Python Data Structures —List Comprehensions, Generator Expressions, Named Tuples, Arrays, Memory Views, Deque, Ordering with bisect — Part-1

Ibrahim Halil Koyuncu
8 min readAug 6, 2023

--

Hi, in this article which is related with Python — Data Structures, I am going to explain below subjects.

  • List Comprehensions and Readability
  • Generator Expressions vs List Comprehensions
  • Tuples as Records and Named Tuples
  • Arrays
  • Memory Views
  • Deque
  • Managing Ordered Sequences With bisect

List Comprehensions and Readability

A quick way to build a list is using a list comprehension. It provides a compact syntax to generate lists by applying an expression to each item in an iterable (like a list, tuple, or string) and optionally filter the elements based on a condition. Lets go with example in below.
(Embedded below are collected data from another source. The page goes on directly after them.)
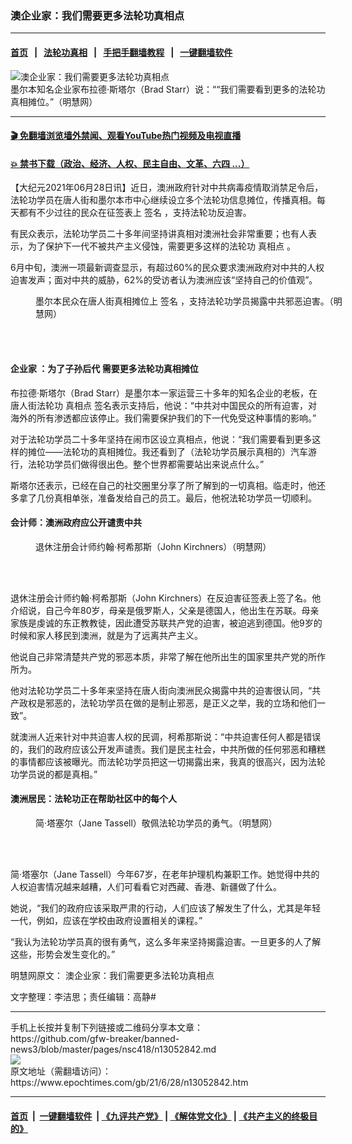 ### 澳企业家：我们需要更多法轮功真相点
------------------------

#### [首页](https://github.com/gfw-breaker/banned-news3/blob/master/README.md) &nbsp;&nbsp;|&nbsp;&nbsp; [法轮功真相](https://github.com/begood0513/basic/blob/master/README.md)  &nbsp;&nbsp;|&nbsp;&nbsp; [手把手翻墙教程](https://github.com/gfw-breaker/guides/wiki)  &nbsp;&nbsp;|&nbsp;&nbsp; [一键翻墙软件](https://github.com/gfw-breaker/nogfw/blob/master/README.md)  



<div><img alt="澳企业家：我们需要更多法轮功真相点" class="attachment-djy_600_400 size-djy_600_400 wp-post-image" src="https://i.epochtimes.com/assets/uploads/2021/06/id13053023-2021-6-28-melbourne-falun-gong-truth-station_03-600x400.jpeg"/>
<div class="caption">
 墨尔本知名企业家布拉德·斯塔尔（Brad Starr）说：““我们需要看到更多的法轮功真相摊位。”（明慧网）
</div></div><hr/>

#### [ 🎬  免翻墙浏览墙外禁闻、观看YouTube热门视频及电视直播](https://github.com/gfw-breaker/HelloWorld)

#### [ 💥  禁书下载（政治、经济、人权、民主自由、文革、六四 ...）](https://github.com/gfw-breaker/books/blob/master/README.md)

<div><p>
 【大纪元2021年06月28日讯】近日，澳洲政府针对中共病毒疫情取消禁足令后，法轮功学员在唐人街和墨尔本市中心继续设立多个法轮功信息摊位，传播真相。每天都有不少过往的民众在征签表上
 <ok href="https://www.epochtimes.com/gb/tag/%E7%AD%BE%E5%90%8D.html">
  签名
 </ok>
 ，支持法轮功反迫害。
</p>
<p>
 有民众表示，法轮功学员二十多年间坚持讲真相对澳洲社会非常重要；也有人表示，为了保护下一代不被共产主义侵蚀，需要更多这样的法轮功
 <ok href="https://www.epochtimes.com/gb/tag/%E7%9C%9F%E7%9B%B8%E7%82%B9.html">
  真相点
 </ok>
 。
</p>
<p>
 6月中旬，澳洲一项最新调查显示，有超过60%的民众要求澳洲政府对中共的人权迫害发声；面对中共的威胁，62%的受访者认为澳洲应该“坚持自己的价值观”。
</p>
<figure aria-describedby="caption-attachment-13052976" class="wp-caption aligncenter" id="attachment_13052976" style="width: 500px">
 <ok href="https://i.epochtimes.com/assets/uploads/2021/06/id13052976-2021-6-28-melbourne-falun-gong-truth-station_01-ss.jpeg" target="_blank">
  <img alt="" class="size-full wp-image-13052976" src="https://i.epochtimes.com/assets/uploads/2021/06/id13052976-2021-6-28-melbourne-falun-gong-truth-station_01-ss.jpeg"/>
 </ok>
 <br/><figcaption class="wp-caption-text" id="caption-attachment-13052976">
  墨尔本民众在唐人街真相摊位上
  <ok href="https://www.epochtimes.com/gb/tag/%E7%AD%BE%E5%90%8D.html">
   签名
  </ok>
  ，支持法轮功学员揭露中共邪恶迫害。（明慧网）
 </figcaption><br/>
</figure><br/>
<h4>
 <b>
  <ok href="https://www.epochtimes.com/gb/tag/%E4%BC%81%E4%B8%9A%E5%AE%B6.html">
   企业家
  </ok>
  ：为了子孙后代 需要更多法轮功真相摊位
 </b>
</h4>
<p>
 布拉德·斯塔尔（Brad Starr）是墨尔本一家运营三十多年的知名企业的老板，在唐人街法轮功
 <ok href="https://www.epochtimes.com/gb/tag/%E7%9C%9F%E7%9B%B8%E7%82%B9.html">
  真相点
 </ok>
 签名表示支持后，他说：“中共对中国民众的所有迫害，对海外的所有渗透都应该停止。我们需要保护我们的下一代免受这种事情的影响。”
</p>
<p>
 对于法轮功学员二十多年坚持在闹市区设立真相点，他说：“我们需要看到更多这样的摊位——法轮功的真相摊位。我还看到了（法轮功学员展示真相的）汽车游行，法轮功学员们做得很出色。整个世界都需要站出来说点什么。”
</p>
<p>
 斯塔尔还表示，已经在自己的社交圈里分享了所了解到的一切真相。临走时，他还多拿了几份真相单张，准备发给自己的员工。最后，他祝法轮功学员一切顺利。
</p>
<h4>
 <b>
  会计师：澳洲政府应公开谴责中共
 </b>
</h4>
<figure aria-describedby="caption-attachment-13053055" class="wp-caption aligncenter" id="attachment_13053055" style="width: 600px">
 <ok href="https://i.epochtimes.com/assets/uploads/2021/06/id13053055-2021-6-28-melbourne-falun-gong-truth-station_02.jpeg" target="_blank">
  <img alt="" class="size-large wp-image-13053055" src="https://i.epochtimes.com/assets/uploads/2021/06/id13053055-2021-6-28-melbourne-falun-gong-truth-station_02-600x450.jpeg"/>
 </ok>
 <br/><figcaption class="wp-caption-text" id="caption-attachment-13053055">
  退休注册会计师约翰·柯希那斯（John Kirchners）（明慧网）
 </figcaption><br/>
</figure><br/>
<p>
 退休注册会计师约翰·柯希那斯（John Kirchners）在反迫害征签表上签了名。他介绍说，自己今年80岁，母亲是俄罗斯人，父亲是德国人，他出生在苏联。母亲家族是虔诚的东正教教徒，因此遭受苏联共产党的迫害，被迫逃到德国。他9岁的时候和家人移民到澳洲，就是为了远离共产主义。
</p>
<p>
 他说自己非常清楚共产党的邪恶本质，非常了解在他所出生的国家里共产党的所作所为。
</p>
<p>
 他对法轮功学员二十多年来坚持在唐人街向澳洲民众揭露中共的迫害很认同，“共产政权是邪恶的，法轮功学员在做的是制止邪恶，是正义之举，我的立场和他们一致”。
</p>
<p>
 就澳洲人近来针对中共迫害人权的民调，柯希那斯说：“中共迫害任何人都是错误的，我们的政府应该公开发声谴责。我们是民主社会，中共所做的任何邪恶和糟糕的事情都应该被曝光。而法轮功学员把这一切揭露出来，我真的很高兴，因为法轮功学员说的都是真相。”
</p>
<h4>
 <b>
  澳洲居民：法轮功正在帮助社区中的每个人
 </b>
</h4>
<figure aria-describedby="caption-attachment-13053071" class="wp-caption aligncenter" id="attachment_13053071" style="width: 600px">
 <ok href="https://i.epochtimes.com/assets/uploads/2021/06/id13053071-2021-6-28-melbourne-falun-gong-truth-station_04.jpeg" target="_blank">
  <img alt="" class="size-large wp-image-13053071" src="https://i.epochtimes.com/assets/uploads/2021/06/id13053071-2021-6-28-melbourne-falun-gong-truth-station_04-600x450.jpeg"/>
 </ok>
 <br/><figcaption class="wp-caption-text" id="caption-attachment-13053071">
  简·塔塞尔（Jane Tassell）敬佩法轮功学员的勇气。（明慧网）
 </figcaption><br/>
</figure><br/>
<p>
 简·塔塞尔（Jane Tassell）今年67岁，在老年护理机构兼职工作。她觉得中共的人权迫害情况越来越糟，人们可看看它对西藏、香港、新疆做了什么。
</p>
<p>
 她说，“我们的政府应该采取严肃的行动，人们应该了解发生了什么，尤其是年轻一代，例如，应该在学校由政府设置相关的课程。”
</p>
<p>
 “我认为法轮功学员真的很有勇气，这么多年来坚持揭露迫害。一旦更多的人了解这些，形势会发生变化的。”
</p>
<p>
 明慧网原文：
 <ok href="http://big5.minghui.org/mh/articles/2021/6/28/%E6%BE%B3%E4%BC%81%E6%A5%AD%E5%AE%B6-%E6%88%91%E5%80%91%E9%9C%80%E8%A6%81%E6%9B%B4%E5%A4%9A%E6%B3%95%E8%BC%AA%E5%8A%9F%E7%9C%9F%E7%9B%B8%E9%BB%9E-427527.html">
  澳企业家：我们需要更多法轮功真相点
 </ok>
</p>
<p>
 文字整理：李洁思；责任编辑：高静#
</p>
</div>
<hr/>
手机上长按并复制下列链接或二维码分享本文章：<br/>
https://github.com/gfw-breaker/banned-news3/blob/master/pages/nsc418/n13052842.md <br/>
<a href='https://github.com/gfw-breaker/banned-news3/blob/master/pages/nsc418/n13052842.md'><img src='https://github.com/gfw-breaker/banned-news3/blob/master/pages/nsc418/n13052842.md.png'/></a> <br/>
原文地址（需翻墙访问）：https://www.epochtimes.com/gb/21/6/28/n13052842.htm


------------------------
#### [首页](https://github.com/gfw-breaker/banned-news3/blob/master/README.md) &nbsp;|&nbsp; [一键翻墙软件](https://github.com/gfw-breaker/nogfw/blob/master/README.md) &nbsp;| [《九评共产党》](https://github.com/gfw-breaker/9ping.md/blob/master/README.md#九评之一评共产党是什么) | [《解体党文化》](https://github.com/gfw-breaker/jtdwh.md/blob/master/README.md) | [《共产主义的终极目的》](https://github.com/gfw-breaker/gczydzjmd.md/blob/master/README.md)


<img src='http://gfw-breaker.win/banned-news3/pages/nsc418/n13052842.md' width='0px' height='0px'/>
squares_of_evens = [x**2 for x in range(10) if x % 2 == 0]
print(squares_of_evens) # Output: [0, 4, 16, 36, 64]

In this example, used a list comprehension to create a list of squares for even numbers from 0 to 9.

Generator Expressions

Generator expressions are a memory-efficient and lazy way to create iterators in Python. They are similar to list comprehensions but use parentheses “()" instead of square brackets “[]". The main difference is that generator expressions produce values on-the-fly as you iterate over them, rather than creating a complete list in memory all at once(Under the hood it uses yield). Lets deep dive into it.

# Using a generator expression to calculate the squares of even numbers from 0 to 9
squares_of_evens_gen = (x**2 for x in range(10) if x % 2 == 0)

# Iterating over the generator to get the values one at a time
for square in squares_of_evens_gen:
print(square) # Output: 0, 4, 16, 36, 64

When we run this example in debug mode, you should be aware of that type of “squares_of_evens_gen” variable is generator and is not list so actually we did not create a list. Take a look at below screenshot.

Debugging Generator Example

Tuple as Records and Named Tuples

Some definitions introduce tuples as “immutable list” only. Tuples do double duty: they can be used as immutable lists and also as records with no field names.

If you think of a tuple just as an immutable list, the quantity and the order of the items may not be important, but when using a tuple as a collection of fields, the number of items is often fixed and their order is always vital.

#Data about Darmstadt: name, year, population, population change and area 
city, year, pop, chg, area = ('Darmstadt', 2003, 32450, 0.66, 8014)

Named Tuples

Named tuples are a subclass of tuples that have named fields, making them more self-descriptive and convenient to work with. They combine the benefits of tuples (immutable, memory-efficient) with the advantages of named fields, providing a clear and readable structure for representing simple data structures. Lets go with an example.

import collections

# Creating a named tuple type to represent a Point with x and y coordinates
Point = collections.namedtuple('Point', ['x', 'y'])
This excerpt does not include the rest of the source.